══ Supplied records
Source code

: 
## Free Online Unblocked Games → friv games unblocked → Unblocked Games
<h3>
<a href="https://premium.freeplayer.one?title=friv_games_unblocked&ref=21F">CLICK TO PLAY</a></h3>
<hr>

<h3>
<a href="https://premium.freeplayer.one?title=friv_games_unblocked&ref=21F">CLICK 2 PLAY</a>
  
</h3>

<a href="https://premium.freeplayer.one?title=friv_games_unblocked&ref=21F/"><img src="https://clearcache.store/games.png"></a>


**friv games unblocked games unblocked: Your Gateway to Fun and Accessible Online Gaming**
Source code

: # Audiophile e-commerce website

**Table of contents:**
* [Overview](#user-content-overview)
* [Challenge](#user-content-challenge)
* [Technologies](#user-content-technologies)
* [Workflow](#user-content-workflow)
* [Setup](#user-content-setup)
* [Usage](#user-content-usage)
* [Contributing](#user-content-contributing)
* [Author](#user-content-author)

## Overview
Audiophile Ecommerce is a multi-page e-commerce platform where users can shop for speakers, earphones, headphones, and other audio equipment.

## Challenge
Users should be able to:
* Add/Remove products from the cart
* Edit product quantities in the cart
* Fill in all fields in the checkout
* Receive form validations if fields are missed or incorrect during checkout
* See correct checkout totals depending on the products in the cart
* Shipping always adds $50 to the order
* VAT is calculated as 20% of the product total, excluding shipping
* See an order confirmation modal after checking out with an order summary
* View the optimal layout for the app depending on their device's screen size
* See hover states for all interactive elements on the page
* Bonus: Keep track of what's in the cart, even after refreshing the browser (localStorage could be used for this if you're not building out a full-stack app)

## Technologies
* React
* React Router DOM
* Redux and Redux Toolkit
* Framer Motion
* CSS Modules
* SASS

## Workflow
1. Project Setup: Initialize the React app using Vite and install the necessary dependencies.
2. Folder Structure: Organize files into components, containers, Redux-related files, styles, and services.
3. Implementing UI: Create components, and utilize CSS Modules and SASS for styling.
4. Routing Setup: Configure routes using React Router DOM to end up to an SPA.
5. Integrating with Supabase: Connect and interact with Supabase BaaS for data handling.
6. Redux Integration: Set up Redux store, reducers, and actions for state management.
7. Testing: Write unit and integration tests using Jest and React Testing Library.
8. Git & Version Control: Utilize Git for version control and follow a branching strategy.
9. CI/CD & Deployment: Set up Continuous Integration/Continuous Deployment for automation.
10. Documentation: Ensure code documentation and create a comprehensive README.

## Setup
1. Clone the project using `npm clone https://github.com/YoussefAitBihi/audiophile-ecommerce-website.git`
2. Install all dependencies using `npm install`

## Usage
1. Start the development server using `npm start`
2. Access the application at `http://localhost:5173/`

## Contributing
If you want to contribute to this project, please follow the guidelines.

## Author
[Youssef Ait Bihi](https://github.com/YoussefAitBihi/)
════
# [About this exercise]
Where the records above contain a line with "## Technologies", repeat that line and each later line through the end, exactly, and nothing more.

# [Response to the task]
## Technologies
* React
* React Router DOM
* Redux and Redux Toolkit
* Framer Motion
* CSS Modules
* SASS

## Workflow
1. Project Setup: Initialize the React app using Vite and install the necessary dependencies.
2. Folder Structure: Organize files into components, containers, Redux-related files, styles, and services.
3. Implementing UI: Create components, and utilize CSS Modules and SASS for styling.
4. Routing Setup: Configure routes using React Router DOM to end up to an SPA.
5. Integrating with Supabase: Connect and interact with Supabase BaaS for data handling.
6. Redux Integration: Set up Redux store, reducers, and actions for state management.
7. Testing: Write unit and integration tests using Jest and React Testing Library.
8. Git & Version Control: Utilize Git for version control and follow a branching strategy.
9. CI/CD & Deployment: Set up Continuous Integration/Continuous Deployment for automation.
10. Documentation: Ensure code documentation and create a comprehensive README.

## Setup
1. Clone the project using `npm clone https://github.com/YoussefAitBihi/audiophile-ecommerce-website.git`
2. Install all dependencies using `npm install`

## Usage
1. Start the development server using `npm start`
2. Access the application at `http://localhost:5173/`

## Contributing
If you want to contribute to this project, please follow the guidelines.

## Author
[Youssef Ait Bihi](https://github.com/YoussefAitBihi/)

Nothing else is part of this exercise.